Even today, the phone is a great convenience in our everyday lives. But the phone hanging on your kitchen wall can very quickly become a source of evil. You may grow to hate your phone. 

Even if your phone becomes your enemy, you still need it for those long talks with your mom or for emergency calls that you can’t afford to miss. That makes it that much more evil, because you can’t get away from the wickedness that your telephone has become.
If you are one of the millions of people who eats dinner with one eye on your food and the other on your phone, then you know what I’m talking about. Creditors can be nasty!
They call and call with no purpose but to harass you into making a payment. Their calls are constant and consistent, like a machine. They seem to call at the most inopportune times. The calls are embarrassing. You may avoid inviting company to your home for fear of having to explain the constantly ringing telephone. It may cause you to start arguing with your spouse. It’s amazing how one financial misstep can impact your life for years.
To understand what to do, it is best to first learn what is actually happening. Apparently, at some time in the past you borrowed money or accepted some sort of service without paying. It may have been a credit card, car loan, student loan, store credit, or even a mortgage. It might be a utility bill or cell phone you did not pay. Maybe it wasn’t yours, but is the mistake of the creditor. In any case, they believe without a doubt that you owe them some amount of money.

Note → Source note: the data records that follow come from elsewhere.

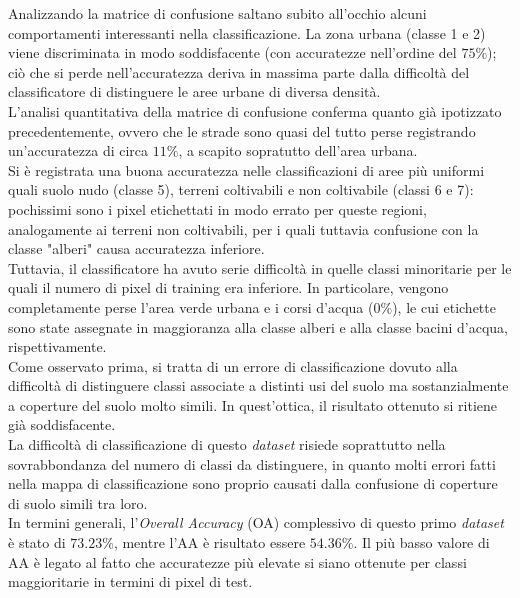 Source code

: Analizzando la matrice di confusione saltano subito all'occhio alcuni
comportamenti interessanti nella classificazione. La zona urbana
(classe 1 e 2) viene discriminata in modo soddisfacente (con
accuratezze nell'ordine del $75\%$); ciò che si perde nell'accuratezza
deriva in massima parte dalla difficoltà del classificatore di
distinguere le aree urbane di diversa densità.\\

L'analisi quantitativa della matrice di confusione conferma quanto già
ipotizzato precedentemente, ovvero che le strade sono quasi del tutto
perse registrando un'accuratezza di circa $11\%$, a scapito sopratutto
dell'area urbana. \\

Si è registrata una buona accuratezza nelle classificazioni di aree
più uniformi quali suolo nudo (classe 5), terreni coltivabili e non
coltivabile (classi 6 e 7): pochissimi sono i pixel etichettati in
modo errato per queste regioni, analogamente ai terreni non
coltivabili, per i quali tuttavia confusione con la classe "alberi"
causa accuratezza inferiore.\\

Tuttavia, il classificatore ha avuto serie difficoltà in quelle classi
minoritarie per le quali il numero di pixel di training era inferiore.
In particolare, vengono completamente perse l'area verde urbana e i
corsi d'acqua ($0\%$), le cui etichette sono state assegnate in
maggioranza alla classe alberi e alla classe bacini d'acqua,
rispettivamente.\\

Come osservato prima, si tratta di un errore di classificazione dovuto
alla difficoltà di distinguere classi associate a distinti usi del
suolo ma sostanzialmente a coperture del suolo molto simili. In
quest'ottica, il risultato ottenuto si ritiene già soddisfacente.\\

La difficoltà di classificazione di questo \emph{dataset} risiede
soprattutto nella sovrabbondanza del numero di classi da distinguere,
in quanto molti errori fatti nella mappa di classificazione sono
proprio causati dalla confusione di coperture di suolo simili tra
loro.\\

In termini generali, l'\emph{Overall Accuracy} (OA) complessivo di
questo primo \emph{dataset} è stato di $73.23\%$, mentre l'AA è
risultato essere $54.36\%$. Il più basso valore di AA è legato al
fatto che accuratezze più elevate si siano ottenute per classi
maggioritarie in termini di pixel di test.\\

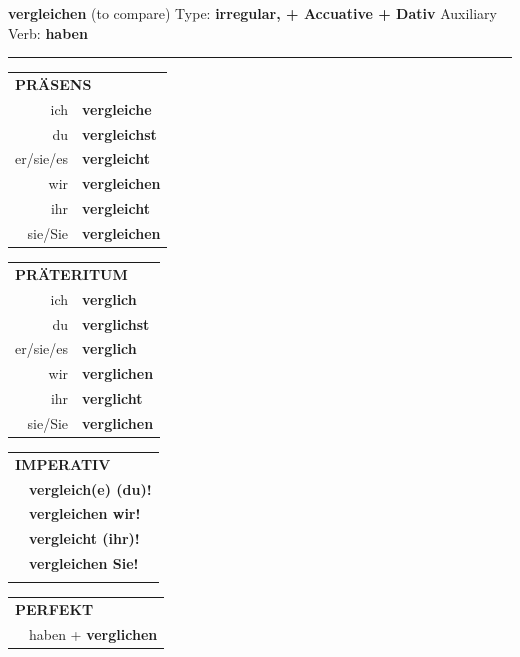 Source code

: \documentclass[10pt,a4paper]{revtex4-2}
\begin{document}
\begin{verbbox-dat}
    {\Large \bf vergleichen} (to compare) \hfill Type: \textbf{irregular, + Accuative + Dativ} \hfill Auxiliary Verb: \textbf{haben} 
    
     \vspace{5pt}

    \hrule
    
    \vspace{5pt}

  \begin{tabular}{rl}
     \multicolumn{2}{l}{\textbf{PRÄSENS} }\\
    ich & \textbf{vergleiche}\\
    du & \textbf{vergleichst}\\
    er/sie/es & \textbf{vergleicht}\\
    wir & \textbf{vergleichen}\\
    ihr & \textbf{vergleicht}\\
    sie/Sie & \textbf{vergleichen}\\
  \end{tabular}
  \hfill
     \begin{tabular}{rl}
    \multicolumn{2}{l}{\textbf{PRÄTERITUM} }\\
    ich & \textbf{verglich}\\
    du & \textbf{verglichst}\\
    er/sie/es & \textbf{verglich}\\
    wir & \textbf{verglichen}\\
    ihr & \textbf{verglicht}\\
    sie/Sie & \textbf{verglichen}\\
  \end{tabular}
  \hfill
  \begin{tabular}{rl}
     \multicolumn{2}{l}{\textbf{IMPERATIV} }\\
   & \textbf{vergleich(e) (du)!}\\
   & \textbf{vergleichen wir!}\\
   & \textbf{vergleicht (ihr)!}\\
   & \textbf{vergleichen Sie!}\\
   & \vspace{10pt}
  \end{tabular}

    \vspace{10pt}

 \begin{tabular}{rl}
     \multicolumn{2}{l}{\textbf{PERFEKT}}\\
  &  haben + \textbf{verglichen}\\
  \end{tabular}
\hfill
   \begin{tabular}{rl}
   

\end{tabular}
\end{verbbox-dat}
\end{document}
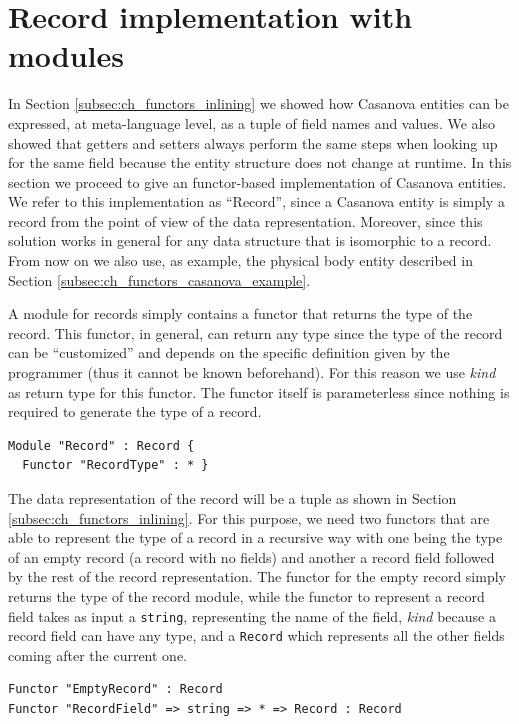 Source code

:\section{Record implementation with modules}
\label{sec:ch_functors_record_implementation}
In Section \ref{subsec:ch_functors_inlining} we showed how Casanova entities can be expressed, at meta-language level, as a tuple of field names and values. We also showed that getters and setters always perform the same steps when looking up for the same field because the entity structure does not change at runtime. In this section we proceed to give an functor-based implementation of Casanova entities. We refer to this implementation as ``Record'', since a Casanova entity is simply a record from the point of view of the data representation. Moreover, since this solution works in general for any data structure that is isomorphic to a record. From now on we also use, as example, the physical body entity described in Section \ref{subsec:ch_functors_casanova_example}.

A module for records simply contains a functor that returns the type of the record. This functor, in general, can return any type since the type of the record can be ``customized'' and depends on the specific definition given by the programmer (thus it cannot be known beforehand). For this reason we use \textit{kind} as return type for this functor. The functor itself is parameterless since nothing is required to generate the type of a record.

\begin{lstlisting}
Module "Record" : Record {
  Functor "RecordType" : * }
\end{lstlisting}

The data representation of the record will be a tuple as shown in Section \ref{subsec:ch_functors_inlining}. For this purpose, we need two functors that are able to represent the type of a record in a recursive way with one being the type of an empty record (a record with no fields) and another a record field followed by the rest of the record representation. The functor for the empty record simply returns the type of the record module, while the functor to represent a record field takes as input a \texttt{string}, representing the name of the field, \textit{kind} because a record field can have any type, and a \texttt{Record} which represents all the other fields coming after the current one. 

\begin{lstlisting}
Functor "EmptyRecord" : Record
Functor "RecordField" => string => * => Record : Record
\end{lstlisting}

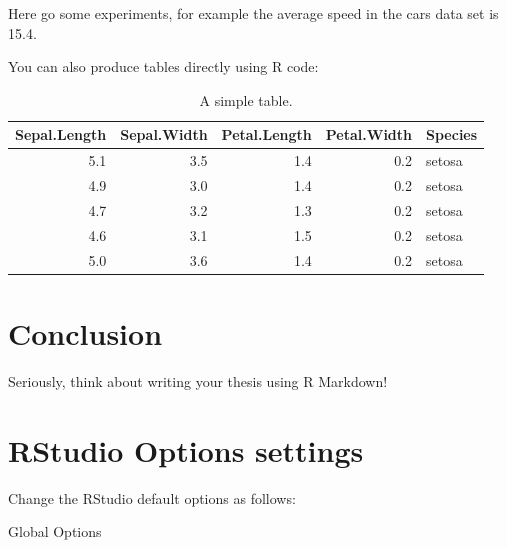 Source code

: \documentclass[
]{scrartcl}
\begin{document}
Here go some experiments, for example the average speed in the cars data set is 15.4.

You can also produce tables directly using R code:

\begin{longtable}[t]{rrrrl}
\caption{\label{tab:tables-mtcars}A simple table.}\\
\toprule
Sepal.Length & Sepal.Width & Petal.Length & Petal.Width & Species\\
\midrule
5.1 & 3.5 & 1.4 & 0.2 & setosa\\
4.9 & 3.0 & 1.4 & 0.2 & setosa\\
4.7 & 3.2 & 1.3 & 0.2 & setosa\\
4.6 & 3.1 & 1.5 & 0.2 & setosa\\
5.0 & 3.6 & 1.4 & 0.2 & setosa\\
\bottomrule
\end{longtable}

\hypertarget{sec:conclusion}{%
\section{Conclusion}\label{sec:conclusion}}

Seriously, think about writing your thesis using R Markdown!

\newpage


\hypertarget{appendix-appendix}{%
\appendix}


\hypertarget{sec:appA}{%
\section{RStudio Options settings}\label{sec:appA}}

Change the RStudio default options as follows:

Global Options
\end{document}
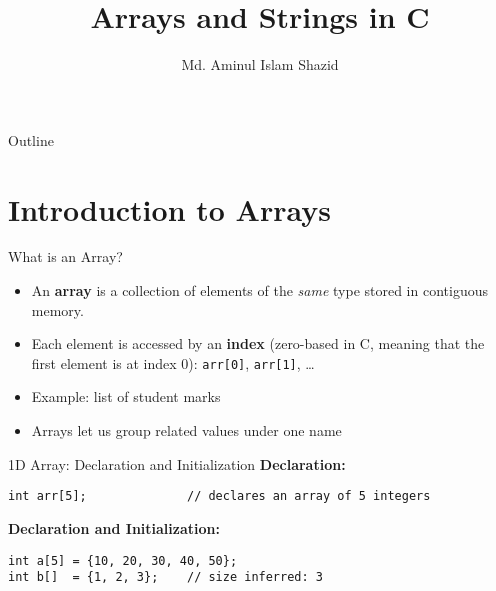 \documentclass[12pt, aspectratio=169]{beamer}
\title{Arrays and Strings in C}
\author{Md. Aminul Islam Shazid}
\date{}
\begin{document}
    {
		\addtocounter{framenumber}{-2}    %

		\begin{frame}
			\titlepage
		\end{frame}

		\begin{frame}{Outline}
            \vfill
			\tableofcontents[subsectionstyle=hide]
            \vfill
		\end{frame}
	}


\section{Introduction to Arrays}


    \begin{frame}{What is an Array?}
        \begin{itemize}
            \item An \textbf{array} is a collection of elements of the \emph{same} type stored in contiguous memory.
            \item Each element is accessed by an \textbf{index} (zero-based in C, meaning that the first element is at index 0): \texttt{arr[0]}, \texttt{arr[1]}, \dots
            \item Example: list of student marks
            \item Arrays let us group related values under one name
        \end{itemize}
    \end{frame}

    \begin{frame}[fragile]{1D Array: Declaration and Initialization}
        \textbf{Declaration:}
        \begin{verbatim}
int arr[5];              // declares an array of 5 integers
        \end{verbatim}

        \textbf{Declaration and Initialization:}
        \begin{verbatim}
int a[5] = {10, 20, 30, 40, 50};
int b[]  = {1, 2, 3};    // size inferred: 3
        \end{verbatim}
    \end{frame}

\end{document}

The original creditor that extended the credit or service to you is primarily in the business of extending credit or performing that specific service. Let’s say it’s a phone bill to make it easier to explain. The phone company is in the business of providing phone service to its subscribers. That’s what they do on a daily basis. If they think you owe them, they will mail you a bill and hope that you pay it. If you don’t, they will begin “collection efforts.”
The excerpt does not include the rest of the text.